A premarital agreement (also known as prenuptial or antenuptial agreement) is a contract that two people enter prior to marriage that outlines the disposition of property and support provisions upon divorce.
Reasons for Using a Premarital Agreement
Choice of Outcome
Premarital agreements are not just for the wealthy, and people of even modest means use them for various reasons. One of the primary reasons is that they would rather choose how to distribute assets and debts after divorce or death than to have the state dictate how the estate should be divided. Without a premarital agreement, state will and family laws step in to dictate how wealth and property is distributed after divorce or death.
A premarital agreement can provide for the support of a spouse upon death or divorce and also provide that children born from previous unions receive certain assets instead of a spouse.
Predictability of Outcome
While a spouse that is less wealthy than the other may be giving up something by signing a premarital agreement, he or she also gains predictability. A court's decision is not always easily predictable because while it is based on state law, it is also based on concepts of fairness.
When is a Premarital Agreement Valid?
Full Disclosure, Absence of Fraud or Duress
A premarital agreement will be upheld as valid when full disclosure of the future spouse's income, assets, and liabilities are made, and there is an absence of fraud or duress. If a spouse does not fully disclose his assets or liabilities in order to deceive the other, the court could find that the premarital agreement was based on fraud and therefore invalid. Or, if the agreement was entered into very near to the time of marriage, a court could find the agreement was invalid because the agreement was signed under duress.
As well, the agreement should be in writing and signed by both parties. Some couples go further and record oral statements on video or audiotape indicating they understand and asset to the agreement.
Child Support, Visitation or Custody
A premarital agreement as to child support, visitation, or custody is not binding. The court will not allow the rights of children to be contracted away and will apply state law to these issues. While a court may agree with the declarations of the parties regarding these issues, it is not constrained to comply with them.

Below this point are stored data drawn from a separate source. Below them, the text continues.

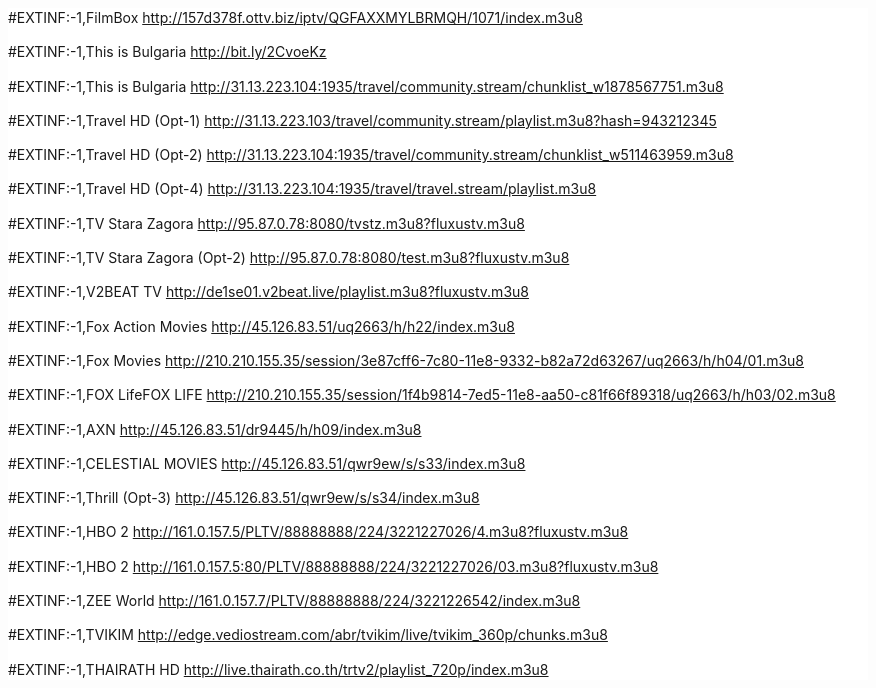 #EXTINF:-1,FilmBox
http://157d378f.ottv.biz/iptv/QGFAXXMYLBRMQH/1071/index.m3u8
 
#EXTINF:-1,This is Bulgaria
http://bit.ly/2CvoeKz
 
#EXTINF:-1,This is Bulgaria
http://31.13.223.104:1935/travel/community.stream/chunklist_w1878567751.m3u8
 
#EXTINF:-1,Travel HD (Opt-1)
http://31.13.223.103/travel/community.stream/playlist.m3u8?hash=943212345
 
#EXTINF:-1,Travel HD (Opt-2)
http://31.13.223.104:1935/travel/community.stream/chunklist_w511463959.m3u8
 
#EXTINF:-1,Travel HD (Opt-4)
http://31.13.223.104:1935/travel/travel.stream/playlist.m3u8
 
#EXTINF:-1,TV Stara Zagora
http://95.87.0.78:8080/tvstz.m3u8?fluxustv.m3u8
 
#EXTINF:-1,TV Stara Zagora (Opt-2)
http://95.87.0.78:8080/test.m3u8?fluxustv.m3u8
 
#EXTINF:-1,V2BEAT TV
http://de1se01.v2beat.live/playlist.m3u8?fluxustv.m3u8
 
#EXTINF:-1,Fox Action Movies
http://45.126.83.51/uq2663/h/h22/index.m3u8
 
#EXTINF:-1,Fox Movies
http://210.210.155.35/session/3e87cff6-7c80-11e8-9332-b82a72d63267/uq2663/h/h04/01.m3u8
 
#EXTINF:-1,FOX LifeFOX LIFE
http://210.210.155.35/session/1f4b9814-7ed5-11e8-aa50-c81f66f89318/uq2663/h/h03/02.m3u8
 
#EXTINF:-1,AXN
http://45.126.83.51/dr9445/h/h09/index.m3u8
 
#EXTINF:-1,CELESTIAL MOVIES
http://45.126.83.51/qwr9ew/s/s33/index.m3u8
 
#EXTINF:-1,Thrill (Opt-3)
http://45.126.83.51/qwr9ew/s/s34/index.m3u8
 
#EXTINF:-1,HBO 2
http://161.0.157.5/PLTV/88888888/224/3221227026/4.m3u8?fluxustv.m3u8
 
#EXTINF:-1,HBO 2
http://161.0.157.5:80/PLTV/88888888/224/3221227026/03.m3u8?fluxustv.m3u8
 
#EXTINF:-1,ZEE World
http://161.0.157.7/PLTV/88888888/224/3221226542/index.m3u8
 
#EXTINF:-1,TVIKIM
http://edge.vediostream.com/abr/tvikim/live/tvikim_360p/chunks.m3u8
 
#EXTINF:-1,THAIRATH HD
http://live.thairath.co.th/trtv2/playlist_720p/index.m3u8
 
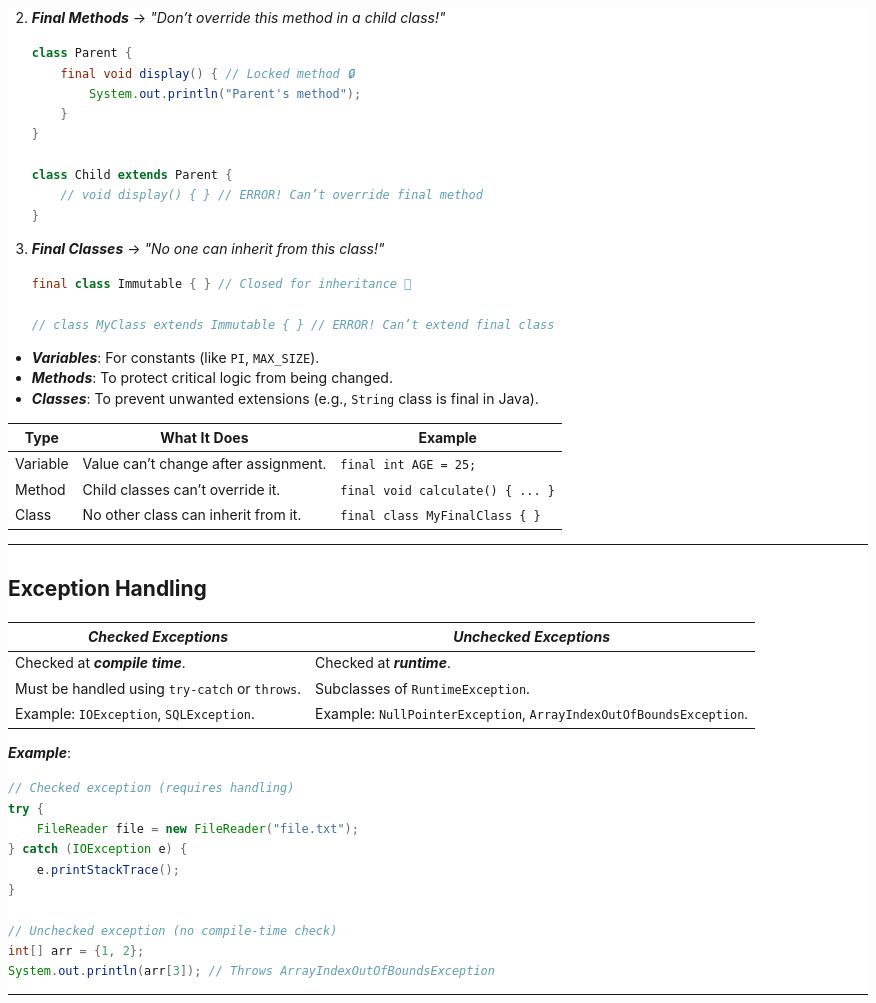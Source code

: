 2. ***Final Methods*** → *"Don’t override this method in a child class!"*  
   ```java
   class Parent {
       final void display() { // Locked method 🔒
           System.out.println("Parent's method");
       }
   }
   
   class Child extends Parent {
       // void display() { } // ERROR! Can’t override final method
   }
   ```

3. ***Final Classes*** → *"No one can inherit from this class!"*  
   ```java
   final class Immutable { } // Closed for inheritance 🚫
   
   // class MyClass extends Immutable { } // ERROR! Can’t extend final class
   ```


- ***Variables***: For constants (like `PI`, `MAX_SIZE`).  
- ***Methods***: To protect critical logic from being changed.  
- ***Classes***: To prevent unwanted extensions (e.g., `String` class is final in Java).  


| Type       | What It Does                              | Example                          |  
|------------|-------------------------------------------|----------------------------------|  
| Variable   | Value can’t change after assignment.      | `final int AGE = 25;`            |  
| Method     | Child classes can’t override it.          | `final void calculate() { ... }` |  
| Class      | No other class can inherit from it.       | `final class MyFinalClass { }`   |  

---

## Exception Handling

| ***Checked Exceptions*** | ***Unchecked Exceptions*** |  
|------------------------|--------------------------|  
| Checked at ***compile time***. | Checked at ***runtime***. |  
| Must be handled using `try-catch` or `throws`. | Subclasses of `RuntimeException`. |  
| Example: `IOException`, `SQLException`. | Example: `NullPointerException`, `ArrayIndexOutOfBoundsException`. |  

***Example***:  
```java
// Checked exception (requires handling)
try {  
    FileReader file = new FileReader("file.txt");  
} catch (IOException e) {  
    e.printStackTrace();  
}  

// Unchecked exception (no compile-time check)
int[] arr = {1, 2};  
System.out.println(arr[3]); // Throws ArrayIndexOutOfBoundsException  
```

---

A premarital agreement is becoming more common and is used when people who are about to married wish to fix the way in which property will be distributed upon divorce or death. A premarital agreement can provide for such things as the disposition of property, businesses, and provide for spousal support. However, a premarital agreement cannot force a court to comply with the parties' wishes on the issues of child custody, visitation or support.
In order for the court to uphold such an agreement as valid, the future spouses must fully disclose their assets, income, and liabilities to each other. The agreement must be in writing and signed by both parties. A court will not uphold an agreement if it was made with the intent to defraud or one party was made to sign the agreement under duress.